I’m using Pytorch 1.7.1 on CPU and I’m getting inconsistent results during inference over the same data.
It seems that the GRU implementation gives slightly different results for a sample by sample prediction vs batched prediction.

Here is a code to reproduce the problem:
import torch a = torch.randn((128, 500, 4)) layer = torch.nn.GRU(4, 4, num_layers=2, dropout=0.0, bidirectional=True, batch_first=True) layer.eval() batched, _ = layer(a) obo = torch.zeros(batched.shape) for i in range(128): obo[i] = layer(a[[i]])[0][0]

batched == obo

I was expecting this code to return only True but instead returns a mix of True and False.

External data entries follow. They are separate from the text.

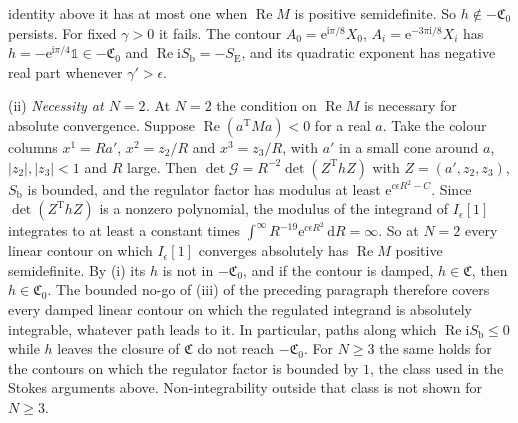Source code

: identity above it has at most one when \(\operatorname{Re}M\) is positive semidefinite. So \(h\notin-\mathfrak C_0\) persists. For fixed \(\gamma>0\) it fails. The contour \(A_0=\mathrm e^{\mathrm i\pi/8}X_0\), \(A_i=\mathrm e^{-3\pi\mathrm i/8}X_i\) has \(h=-\mathrm e^{\mathrm i\pi/4}\mathbb 1\in-\mathfrak C_0\) and \(\operatorname{Re}\mathrm iS_{\mathrm b}=-S_{\mathrm E}\), and its quadratic exponent has negative real part whenever \(\gamma'>\epsilon\).

(ii) \emph{Necessity at \(N=2\).} At \(N=2\) the condition on \(\operatorname{Re}M\) is necessary for absolute convergence. Suppose \(\operatorname{Re}(a^{\mathrm T}Ma)<0\) for a real \(a\). Take the colour columns \(x^1=Ra'\), \(x^2=z_2/R\) and \(x^3=z_3/R\), with \(a'\) in a small cone around \(a\), \(|z_2|,|z_3|<1\) and \(R\) large. Then \(\det\mathcal G=R^{-2}\det(Z^{\mathrm T}hZ)\) with \(Z=(a',z_2,z_3)\), \(S_{\mathrm b}\) is bounded, and the regulator factor has modulus at least \(\mathrm e^{c\epsilon R^2-C}\). Since \(\det(Z^{\mathrm T}hZ)\) is a nonzero polynomial, the modulus of the integrand of \(I_\epsilon[1]\) integrates to at least a constant times \(\int^\infty R^{-19}\mathrm e^{c\epsilon R^2}\,\mathrm dR=\infty\). So at \(N=2\) every linear contour on which \(I_\epsilon[1]\) converges absolutely has \(\operatorname{Re}M\) positive semidefinite. By (i) its \(h\) is not in \(-\mathfrak C_0\), and if the contour is damped, \(h\in\mathfrak C\), then \(h\in\mathfrak C_0\). The bounded no-go of (iii) of the preceding paragraph therefore covers every damped linear contour on which the regulated integrand is absolutely integrable, whatever path leads to it. In particular, paths along which \(\operatorname{Re}\mathrm iS_{\mathrm b}\le0\) while \(h\) leaves the closure of \(\mathfrak C\) do not reach \(-\mathfrak C_0\). For \(N\ge3\) the same holds for the contours on which the regulator factor is bounded by \(1\), the class used in the Stokes arguments above. Non-integrability outside that class is not shown for \(N\ge3\).

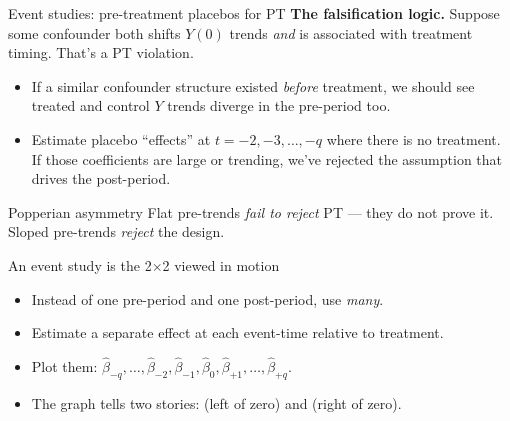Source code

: \documentclass[aspectratio=169,11pt]{beamer}
\begin{document}
\begin{frame}{Event studies: pre-treatment placebos for PT}
\vspace{0.2em}
\footnotesize
\textbf{The falsification logic.} \;Suppose some confounder both shifts $Y(0)$ trends \textit{and} is associated with treatment timing. \;That's a PT violation.

\vspace{0.4em}
\begin{itemize}\setlength\itemsep{3pt}
  \item If a similar confounder structure existed \textit{before} treatment, we should see treated and control $Y$ trends diverge in the pre-period too.
  \item Estimate placebo ``effects'' at $t=-2, -3, \ldots, -q$ where there is no treatment. If those coefficients are large or trending, we've rejected the assumption that drives the post-period.
\end{itemize}
\vspace{0.4em}
\begin{block}{Popperian asymmetry}
\small
Flat pre-trends \textit{fail to reject} PT --- they do not prove it. \\ Sloped pre-trends \textit{reject} the design.
\end{block}
\vspace{0.2em}
\begin{center}
\end{center}
\end{frame}

\begin{frame}{An event study is the 2$\times$2 viewed in motion}
\vspace{0.6em}
\begin{itemize}\setlength\itemsep{4pt}
  \item Instead of one pre-period and one post-period, use \textit{many}.
  \item Estimate a separate effect at each event-time relative to treatment.
  \item Plot them: $\hat{\beta}_{-q}, \ldots, \hat{\beta}_{-2}, \hat{\beta}_{-1}, \hat{\beta}_{0}, \hat{\beta}_{+1}, \ldots, \hat{\beta}_{+q}$.
  \item The graph tells two stories:  (left of zero) and  (right of zero).
\end{itemize}
\vspace{0.4em}
\end{frame}
\end{document}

Is it normal or is it a pytorch problem ?

Thank you for your time

ptrblck · January 30, 2021, 8:31am

If the relative error is in the range ~1e-6 the difference is most likely due to the limited precision used in float32 and you should get a lower error using e.g. flaot64.
The better way to compare floating point numbers is to use torch.allclose, which uses a small eps value to compare both tensors.

docteur_saoul · January 30, 2021, 12:04pm

Thank you for the answer !

Error seems to be in the 1e-6 range right after the RNN layers indeed.
Are you aware of any way to attenuate this behaviour ? In my actual code, after a few layers, this error is more in the 1e-4 range, which causes non reproducibility problems during inference

ptrblck · January 31, 2021, 7:18am

Are you seeing non deterministic behavior using one approach and following the reproducibility docs or just if you compare the batched vs. single sample approach?

docteur_saoul · February 1, 2021, 7:28am

I have already tried changing the seed and setting pytorch in deterministic mode to no avail.
I find a dirty hack: using quantization aware training seems to attenuate the negative impact of this.

qingqingxu2020 · June 13, 2022, 9:23am

hello, I suffered the same problem.
In my case, after 28 layers, this error is more in 1e-2 range.
So, how did you finally solve it? Thank you very much.